On 2018年06月11日 15:10, Nikolay Borisov wrote:
> 
> 
> On 11.06.2018 08:20, Qu Wenruo wrote:
>>
>>
>> On 2018年06月08日 20:47, Nikolay Borisov wrote:
>>> This commit pulls those portions of the kernel implementation of
>>> delayed refs which are necessary to have them working in user-space.

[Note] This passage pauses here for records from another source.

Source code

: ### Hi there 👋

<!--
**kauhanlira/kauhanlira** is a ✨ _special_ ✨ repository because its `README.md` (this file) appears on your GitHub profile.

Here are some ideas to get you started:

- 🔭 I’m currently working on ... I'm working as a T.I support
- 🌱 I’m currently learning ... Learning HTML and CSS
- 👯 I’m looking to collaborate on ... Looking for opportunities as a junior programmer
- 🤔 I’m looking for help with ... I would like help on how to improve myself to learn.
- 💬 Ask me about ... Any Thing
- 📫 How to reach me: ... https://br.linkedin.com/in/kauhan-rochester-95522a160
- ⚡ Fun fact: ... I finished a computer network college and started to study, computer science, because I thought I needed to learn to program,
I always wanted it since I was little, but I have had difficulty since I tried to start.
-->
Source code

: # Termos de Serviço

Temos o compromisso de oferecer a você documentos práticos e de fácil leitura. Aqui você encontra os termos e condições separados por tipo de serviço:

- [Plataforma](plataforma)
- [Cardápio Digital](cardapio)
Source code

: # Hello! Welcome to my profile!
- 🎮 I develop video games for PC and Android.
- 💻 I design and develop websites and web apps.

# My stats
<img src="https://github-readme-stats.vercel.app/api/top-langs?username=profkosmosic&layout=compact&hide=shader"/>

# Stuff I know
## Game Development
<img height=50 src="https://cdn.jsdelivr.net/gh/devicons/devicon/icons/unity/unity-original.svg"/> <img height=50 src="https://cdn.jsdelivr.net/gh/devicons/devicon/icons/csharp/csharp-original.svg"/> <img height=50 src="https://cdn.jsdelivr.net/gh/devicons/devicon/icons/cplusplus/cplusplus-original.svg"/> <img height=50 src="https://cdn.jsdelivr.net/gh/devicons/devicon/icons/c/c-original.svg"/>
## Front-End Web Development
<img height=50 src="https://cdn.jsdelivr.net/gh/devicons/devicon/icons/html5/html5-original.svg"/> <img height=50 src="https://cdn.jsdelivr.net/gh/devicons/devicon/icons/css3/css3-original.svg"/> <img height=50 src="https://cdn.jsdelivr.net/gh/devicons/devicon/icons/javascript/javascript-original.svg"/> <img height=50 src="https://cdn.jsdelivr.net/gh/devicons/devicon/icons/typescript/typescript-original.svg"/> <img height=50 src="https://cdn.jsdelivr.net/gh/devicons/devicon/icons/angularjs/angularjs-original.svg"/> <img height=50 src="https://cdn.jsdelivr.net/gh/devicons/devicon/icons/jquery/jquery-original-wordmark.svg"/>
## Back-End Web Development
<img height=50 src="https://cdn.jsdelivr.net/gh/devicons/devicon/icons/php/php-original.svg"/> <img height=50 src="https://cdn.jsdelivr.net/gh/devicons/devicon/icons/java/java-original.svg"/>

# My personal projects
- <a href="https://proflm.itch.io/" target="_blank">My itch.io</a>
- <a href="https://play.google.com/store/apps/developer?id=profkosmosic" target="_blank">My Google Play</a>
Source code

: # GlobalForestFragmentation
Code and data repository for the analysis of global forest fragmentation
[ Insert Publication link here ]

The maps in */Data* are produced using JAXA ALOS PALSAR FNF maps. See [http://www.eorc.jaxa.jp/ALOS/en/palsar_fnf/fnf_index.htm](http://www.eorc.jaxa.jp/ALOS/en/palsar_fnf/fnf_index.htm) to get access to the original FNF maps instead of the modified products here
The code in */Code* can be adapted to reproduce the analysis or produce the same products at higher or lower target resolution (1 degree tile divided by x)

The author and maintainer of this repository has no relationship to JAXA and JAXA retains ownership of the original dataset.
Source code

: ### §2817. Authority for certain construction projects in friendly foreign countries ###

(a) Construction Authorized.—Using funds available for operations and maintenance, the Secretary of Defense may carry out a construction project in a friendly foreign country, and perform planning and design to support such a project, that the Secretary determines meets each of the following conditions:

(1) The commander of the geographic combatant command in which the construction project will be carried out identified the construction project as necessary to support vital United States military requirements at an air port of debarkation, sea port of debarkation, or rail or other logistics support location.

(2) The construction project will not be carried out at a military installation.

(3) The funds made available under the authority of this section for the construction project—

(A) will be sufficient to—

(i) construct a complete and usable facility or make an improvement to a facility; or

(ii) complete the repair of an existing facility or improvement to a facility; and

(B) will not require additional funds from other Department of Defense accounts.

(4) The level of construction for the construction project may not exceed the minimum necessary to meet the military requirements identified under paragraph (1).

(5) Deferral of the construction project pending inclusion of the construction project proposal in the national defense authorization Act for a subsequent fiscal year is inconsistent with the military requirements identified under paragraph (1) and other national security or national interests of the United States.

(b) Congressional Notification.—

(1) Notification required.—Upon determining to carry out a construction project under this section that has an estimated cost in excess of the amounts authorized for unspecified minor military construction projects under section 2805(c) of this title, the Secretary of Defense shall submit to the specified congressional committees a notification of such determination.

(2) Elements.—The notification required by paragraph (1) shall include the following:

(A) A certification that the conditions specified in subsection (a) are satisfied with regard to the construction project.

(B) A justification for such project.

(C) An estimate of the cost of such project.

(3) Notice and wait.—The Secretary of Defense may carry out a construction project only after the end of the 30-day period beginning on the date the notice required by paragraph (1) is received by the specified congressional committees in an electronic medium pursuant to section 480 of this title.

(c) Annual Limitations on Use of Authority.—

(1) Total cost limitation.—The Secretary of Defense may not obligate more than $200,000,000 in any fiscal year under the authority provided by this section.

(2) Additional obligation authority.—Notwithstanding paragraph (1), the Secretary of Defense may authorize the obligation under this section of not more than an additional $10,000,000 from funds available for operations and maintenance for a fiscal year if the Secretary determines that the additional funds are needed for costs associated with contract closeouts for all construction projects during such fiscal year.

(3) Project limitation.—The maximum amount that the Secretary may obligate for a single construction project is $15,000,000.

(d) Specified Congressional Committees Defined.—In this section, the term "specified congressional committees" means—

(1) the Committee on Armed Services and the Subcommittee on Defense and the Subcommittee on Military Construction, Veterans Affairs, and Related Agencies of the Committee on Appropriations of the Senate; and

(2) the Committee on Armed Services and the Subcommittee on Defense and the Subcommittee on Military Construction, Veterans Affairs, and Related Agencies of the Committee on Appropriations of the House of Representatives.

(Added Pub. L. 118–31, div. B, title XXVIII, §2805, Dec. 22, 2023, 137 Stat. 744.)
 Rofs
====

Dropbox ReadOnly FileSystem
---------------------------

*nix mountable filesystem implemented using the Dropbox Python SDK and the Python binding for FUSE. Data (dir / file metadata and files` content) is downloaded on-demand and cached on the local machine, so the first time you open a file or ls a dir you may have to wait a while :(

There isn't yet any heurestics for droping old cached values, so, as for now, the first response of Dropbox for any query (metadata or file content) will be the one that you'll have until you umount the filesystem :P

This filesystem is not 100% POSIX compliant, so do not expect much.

>>> I've done the following modifications:
>>>
>>> 1. Replaced all kmem_cache_alloc calls to kmalloc.
>>>
>>> 2. Removed all locking-related code, since we are single threaded in
>>> userspace.
>>>
>>> 3. Removed code which deals with data refs - delayed refs in user space
>>> are going to be used only for cowonly trees.
>>
>> That's pretty good, although still some data ref related
>> structures/functions are left.
>>
>>>
>>> Signed-off-by: Nikolay Borisov <[email protected]>
>>> ---
>>>  Makefile      |   3 +-
>>>  ctree.h       |   3 +
>>>  delayed-ref.c | 608 
>>> ++++++++++++++++++++++++++++++++++++++++++++++++++++++++++
>>>  delayed-ref.h | 225 ++++++++++++++++++++++
>>>  extent-tree.c | 228 ++++++++++++++++++++++
>>>  kerncompat.h  |   8 +
>>>  transaction.h |   4 +
>>>  7 files changed, 1078 insertions(+), 1 deletion(-)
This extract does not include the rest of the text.